By Timur Nizamutdinov, software engineer

This article shares our experience of getting rid of continuously running EC2 instances, setting up scalable GitLab Runners in AWS, and significantly cutting CI infrastructure costs. How did it happen?

At first, everything was working like clockwork, until one moment, it all went south. At some point, our GitLab Jobs started experiencing delays of 5, 10, and even 15 minutes. Pipeline queues started getting backed up, our DevOps engineers were growing nervous, our developers were frustrated, and AWS quietly kept charging us for hundreds of EC2 instance hours.

The “let’s just spin up some EC2s” trick only got us so far. Soon enough, we again found ourselves staring the very same issues in the face: idle instances, money going down the drain, and no real Job isolation. We realized that having to “fix” the issue over and over was a dead end — we had no choice but to set up real autoscaling for our GitLab Runners.

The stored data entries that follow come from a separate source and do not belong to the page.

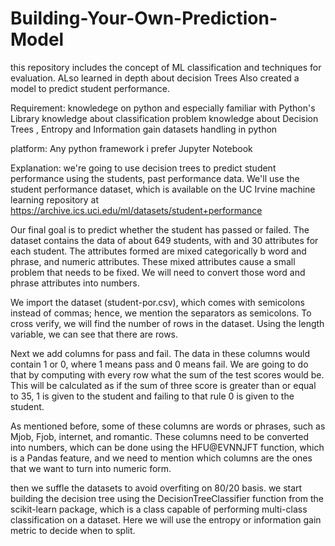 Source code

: # Building-Your-Own-Prediction-Model
this repository includes the concept of ML classification and techniques for evaluation. 
ALso learned in depth about decision Trees
Also created a model to predict student performance.

Requirement:
knowledege on python and especially familiar with Python's Library
knowledge about classification problem
knowledge about Decision Trees , Entropy and Information gain
datasets handling in python

platform:
Any python framework i prefer Jupyter Notebook

Explanation:
we're going to use decision trees to predict student performance using the
students, past performance data. We'll use the student performance dataset, which is
available on the UC Irvine machine learning repository at https://archive.ics.uci.edu/ml/datasets/student+performance 

Our final goal is to predict whether the student has
passed or failed. The dataset contains the data of about 649 students, with and 30 attributes
for each student. The attributes formed are mixed categorically b word and phrase, and
numeric attributes. These mixed attributes cause a small problem that needs to be fixed. We
will need to convert those word and phrase attributes into numbers.

We import the dataset (student-por.csv), which comes with semicolons instead of
commas; hence, we mention the separators as semicolons. To cross verify, we will find the
number of rows in the dataset. Using the length variable, we can see that there are 
rows.

Next we add columns for pass and fail. The data in these columns would contain 1 or 0,
where 1 means pass and 0 means fail. We are going to do that by computing with every
row what the sum of the test scores would be. This will be calculated as if the sum of three
score is greater than or equal to 35, 1 is given to the student and failing to that rule 0 is
given to the student.

As mentioned before, some of these columns are words or phrases, such as Mjob, Fjob,
internet, and romantic. These columns need to be converted into numbers, which can be
done using the HFU@EVNNJFT function, which is a Pandas feature, and we need to mention
which columns are the ones that we want to turn into numeric form.

then we suffle the datasets to avoid overfiting on 80/20 basis.
we start building the decision tree using the DecisionTreeClassifier function
from the scikit-learn package, which is a class capable of performing multi-class
classification on a dataset. Here we will use the entropy or information gain metric to
decide when to split.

## Goals: automated scaling, lower costs

We aimed to implement an approach that would scale CI to accommodate fluctuating workloads and reduce our AWS costs.

Rather than keeping runners on “always-on” EC2s, the idea was to automatically spin up instances for specific Jobs or groups of Jobs. When a new Job came in, an EC2 instance was created. Once the Job was completed, the instance either switched to the next one in the queue or shut down automatically if there was no more work to do.

In this case, the only “always-on” EC2 we were left with was a managing instance running the GitLab Runner, responsible for launching Jobs and orchestrating them. It consumed very modest resources, so keeping it running costs next to nothing compared to the actual production workloads.

To sum up, our objectives were to:

- auto-spin up EC2 instances as soon as GitLab CI Jobs come in;
- stop or terminate an instance upon remaining idle for N minutes;
- keep Jobs isolated: one VM = one Job (or a small Job batch);
- automate Amazon Machine Image (AMI) builds to quickly pop up identical instances featuring the same software;
- manage the runners using Terraform as part of the infrastructure as code approach.

## Workflow and GitLab + AWS setup overview

Here is a helicopter view of our expected workflow:

- GitLab triggers a Job using a specific tag →
- The managing Runner picks it up and uses the Fleeting Plugin to spin up a new EC2 instance →
- The build is run on that instance →
- Once the Job is done, the instance is automatically stopped or deleted.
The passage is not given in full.